OSHA regulations

It has often been said, “In the eyes of [insert entity, including OSHA], if it isn’t written down, it didn’t happen.” Regardless of whether this view is true or false—or, more likely, might represent a cynical overgeneralization, it does highlight the importance of creating and maintaining accurate written jobsite records. Below we take a look at how creating and maintaining accurate jobsite records in connection with various common construction activities can help minimize a contractor’s potential OSHA exposure.

Many OSHA regulations require that employers conduct certain employee training and specify the type of training to be conducted. If a contractor fails to keep the written training records, it will likely encounter problems convincing OSHA that (i) the training actually occurred and/or (ii) the nature and particulars of the training. A contractor could also be cited for violating the applicable training standard. As a result, your training records should include the date(s) of the training, who attended, who gave the training, and copies of any written handouts/materials utilized.
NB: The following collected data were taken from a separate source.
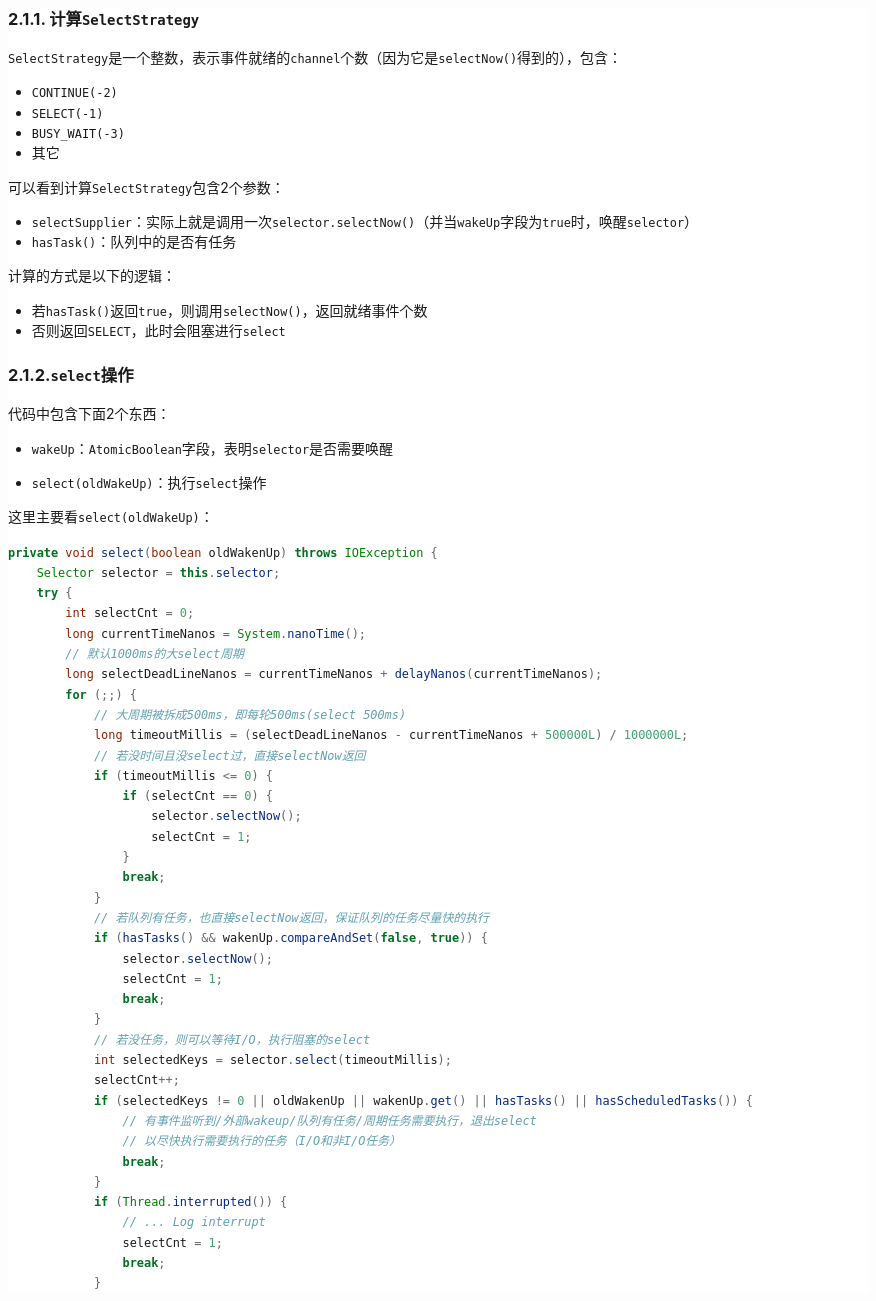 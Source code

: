 ### 2.1.1. 计算`SelectStrategy`

`SelectStrategy`是一个整数，表示事件就绪的`channel`个数（因为它是`selectNow()`得到的），包含：

- `CONTINUE(-2)`
- `SELECT(-1)`
- `BUSY_WAIT(-3)`
- 其它

可以看到计算`SelectStrategy`包含2个参数：

- `selectSupplier`：实际上就是调用一次`selector.selectNow()`（并当`wakeUp`字段为`true`时，唤醒`selector`）
- `hasTask()`：队列中的是否有任务

计算的方式是以下的逻辑：

- 若`hasTask()`返回`true`，则调用`selectNow()`，返回就绪事件个数
- 否则返回`SELECT`，此时会阻塞进行`select`

### 2.1.2.`select`操作

代码中包含下面2个东西：

- `wakeUp`：`AtomicBoolean`字段，表明`selector`是否需要唤醒

- `select(oldWakeUp)`：执行`select`操作

这里主要看`select(oldWakeUp)`：

```java
private void select(boolean oldWakenUp) throws IOException {
    Selector selector = this.selector;
    try {
        int selectCnt = 0;
        long currentTimeNanos = System.nanoTime();
        // 默认1000ms的大select周期
        long selectDeadLineNanos = currentTimeNanos + delayNanos(currentTimeNanos);
        for (;;) {
            // 大周期被拆成500ms，即每轮500ms(select 500ms)
            long timeoutMillis = (selectDeadLineNanos - currentTimeNanos + 500000L) / 1000000L;
            // 若没时间且没select过，直接selectNow返回
            if (timeoutMillis <= 0) {
                if (selectCnt == 0) {
                    selector.selectNow();
                    selectCnt = 1;
                }
                break;
            }
            // 若队列有任务，也直接selectNow返回，保证队列的任务尽量快的执行
            if (hasTasks() && wakenUp.compareAndSet(false, true)) {
                selector.selectNow();
                selectCnt = 1;
                break;
            }
			// 若没任务，则可以等待I/O，执行阻塞的select
            int selectedKeys = selector.select(timeoutMillis);
            selectCnt++;            
            if (selectedKeys != 0 || oldWakenUp || wakenUp.get() || hasTasks() || hasScheduledTasks()) {
                // 有事件监听到/外部wakeup/队列有任务/周期任务需要执行，退出select
                // 以尽快执行需要执行的任务（I/O和非I/O任务）
                break;
            }            
            if (Thread.interrupted()) {
                // ... Log interrupt
                selectCnt = 1;
                break;
            }
```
The content of the training is no less important and should be consistent with the applicable OSHA regulations. For example, if you plan to train your employees on using floor hole covers, the training—and your workplace directives, including your health and safety plan—should be consistent with 29 CFR 1926.502(i). In that case, the training should indicate that any floor hole covers should not only be “secured” when installed but also “be color coded” or “marked with the word ‘HOLE’ or ‘COVER’ to provide warning of the hazard.” If an OSHA inspector discovers an apparent violation related to a floor hole cover, the employer can show that its training was consistent with and took into account the applicable OSHA regulations. Going one level further, an employer should also provide training on any site-specific hazards as the particular site conditions may so warrant and document that training.

Finally, conducting ongoing training—and documenting those efforts—is of importance as well. Indeed, a well-known OSHA pet peeve is showing up at a site and finding an employer’s health and safety plan sitting on a shelf covered in dust. This alone will strongly suggest that safety is not valued by the contractor.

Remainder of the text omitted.